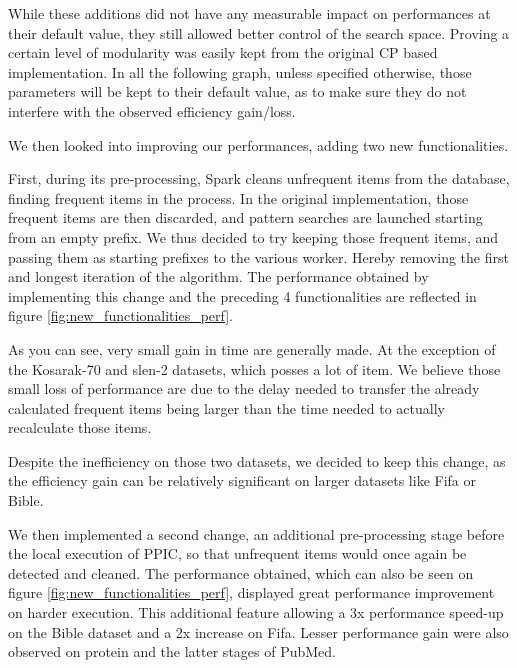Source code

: \documentclass{eplmastersthesis}
\begin{document}
While these additions did not have any measurable impact on performances at their default value, they still allowed better control of the search space. Proving a certain level of modularity was easily kept from the original CP based implementation. In all the following graph, unless specified otherwise, those parameters will be kept to their default value, as to make sure they do not interfere with the observed efficiency gain/loss. \newline

We then looked into improving our performances, adding two new functionalities. \newline

First, during its pre-processing, Spark cleans unfrequent items from the database, finding frequent items in the process. In the original implementation, those frequent items are then discarded, and pattern searches are launched starting from an empty prefix. We thus decided to try keeping those frequent items, and passing them as starting prefixes to the various worker. Hereby removing the first and longest iteration of the algorithm. The performance obtained by implementing this change and the preceding 4 functionalities are reflected in figure \ref{fig:new_functionalities_perf}.
\newline

As you can see, very small gain in time are generally made. At the exception of the Kosarak-70 and slen-2 datasets, which posses a lot of item. We believe those small loss of performance are due to the delay needed to transfer the already calculated frequent items being larger than the time needed to actually recalculate those items. \newline

Despite the inefficiency on those two datasets, we decided to keep this change, as the efficiency gain can be relatively significant on larger datasets like Fifa or Bible.\newline

We then implemented a second change, an additional pre-processing stage before the local execution of PPIC, so that unfrequent items would once again be detected and cleaned. The performance obtained, which can also be seen on figure \ref{fig:new_functionalities_perf}, displayed great performance improvement on harder execution. This additional feature allowing a 3x performance speed-up on the Bible dataset and a 2x increase on Fifa. Lesser performance gain were also observed on protein and the latter stages of PubMed. \newline
\end{document}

**Aim of the exercise:** What you give back must match the material word for word, with no images included.

**Reply:**
Source code

: \documentclass{eplmastersthesis}
\begin{document}
While these additions did not have any measurable impact on performances at their default value, they still allowed better control of the search space. Proving a certain level of modularity was easily kept from the original CP based implementation. In all the following graph, unless specified otherwise, those parameters will be kept to their default value, as to make sure they do not interfere with the observed efficiency gain/loss. \newline

We then looked into improving our performances, adding two new functionalities. \newline

First, during its pre-processing, Spark cleans unfrequent items from the database, finding frequent items in the process. In the original implementation, those frequent items are then discarded, and pattern searches are launched starting from an empty prefix. We thus decided to try keeping those frequent items, and passing them as starting prefixes to the various worker. Hereby removing the first and longest iteration of the algorithm. The performance obtained by implementing this change and the preceding 4 functionalities are reflected in figure \ref{fig:new_functionalities_perf}.
\newline

As you can see, very small gain in time are generally made. At the exception of the Kosarak-70 and slen-2 datasets, which posses a lot of item. We believe those small loss of performance are due to the delay needed to transfer the already calculated frequent items being larger than the time needed to actually recalculate those items. \newline

Despite the inefficiency on those two datasets, we decided to keep this change, as the efficiency gain can be relatively significant on larger datasets like Fifa or Bible.\newline

We then implemented a second change, an additional pre-processing stage before the local execution of PPIC, so that unfrequent items would once again be detected and cleaned. The performance obtained, which can also be seen on figure \ref{fig:new_functionalities_perf}, displayed great performance improvement on harder execution. This additional feature allowing a 3x performance speed-up on the Bible dataset and a 2x increase on Fifa. Lesser performance gain were also observed on protein and the latter stages of PubMed. \newline
\end{document}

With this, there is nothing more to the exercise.